■ **What you will do**
Within the listing below, show every line that contains the word "recursive".

+++ Dataset entries +++

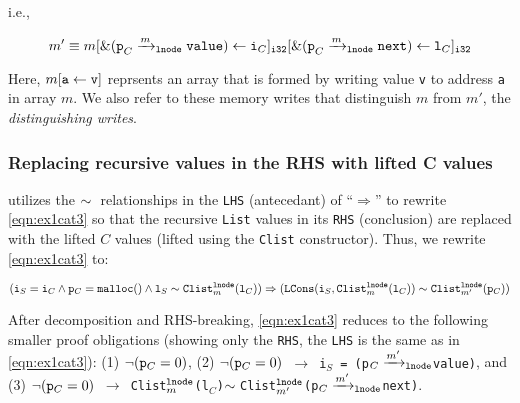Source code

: i.e.,
\vspace{-5px}
\begin{small}
\begin{equation}\label{eqn:memstore}
m' \equiv m[{\tt \&(p}_C\xrightarrow[]{m}_{\mathrm{\tt lnode}}{\tt value}) \leftarrow {\tt i}_C]_{\tt i32}[{\tt \&(p}_C\xrightarrow[]{m}_{\mathrm{\tt lnode}}{\tt next}) \leftarrow {\tt l}_C]_{\tt i32}
\end{equation}
\end{small}
Here, $m[{\tt a}\leftarrow{\tt v}]$ reprsents an array that is
formed by writing value {\tt v} to address {\tt a} in array $m$.
We also refer to
these memory writes that distinguish $m$ from $m'$, the {\em distinguishing writes}.

\subsubsection{Replacing \SpecL{} recursive values in the RHS with lifted C values}
\toolName{} utilizes
the $\sim{}$ relationships in the {\tt LHS} (antecedant) of ``$\Rightarrow$''
to rewrite \cref{eqn:ex1cat3}
so that the recursive {\tt List} values in its {\tt RHS} (conclusion)
are replaced with the lifted $C$ values (lifted using
the {\tt Clist} constructor). Thus, we
rewrite \cref{eqn:ex1cat3} to:
\vspace{-5px}
\begin{small}
\begin{equation}\label{eqn:ex2cat3}
({\tt i}_S={\tt i}_C \land {\tt p}_C={\tt malloc()} \land {\tt l}_S \sim{} {\tt Clist}_m^{{\tt lnode}}({\tt l}_C)) \Rightarrow ({\tt LCons}({\tt i}_S, {\tt Clist}_m^{{\tt lnode}}({\tt l}_C)) \sim{} {\tt Clist}_{m'}^{{\tt lnode}}({\tt p}_C))
\end{equation}
\end{small}
After decomposition and RHS-breaking, \cref{eqn:ex1cat3}
reduces to the following smaller proof obligations (showing only the
{\tt RHS}, the {\tt LHS} is the same as in \cref{eqn:ex1cat3}):
(1) $\neg({\tt p}_C=0)$,
(2) {\tt $\neg({\tt p}_C=0)$ $\rightarrow$ i$_S$\ =\ (p$_C\xrightarrow[]{m'}_{\mathrm{\tt lnode}}$value)}, and
(3) {\tt $\neg({\tt p}_C=0)$ $\rightarrow$ Clist$_{m}^{{\tt lnode}}$(l$_C$)$\sim{}$Clist$_{m'}^{{\tt lnode}}$(p$_C\xrightarrow[]{m'}_{\mathrm{\tt lnode}}$next)}.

+++

■ **Response to this exercise**
\subsubsection{Replacing \SpecL{} recursive values in the RHS with lifted C values}
so that the recursive {\tt List} values in its {\tt RHS} (conclusion)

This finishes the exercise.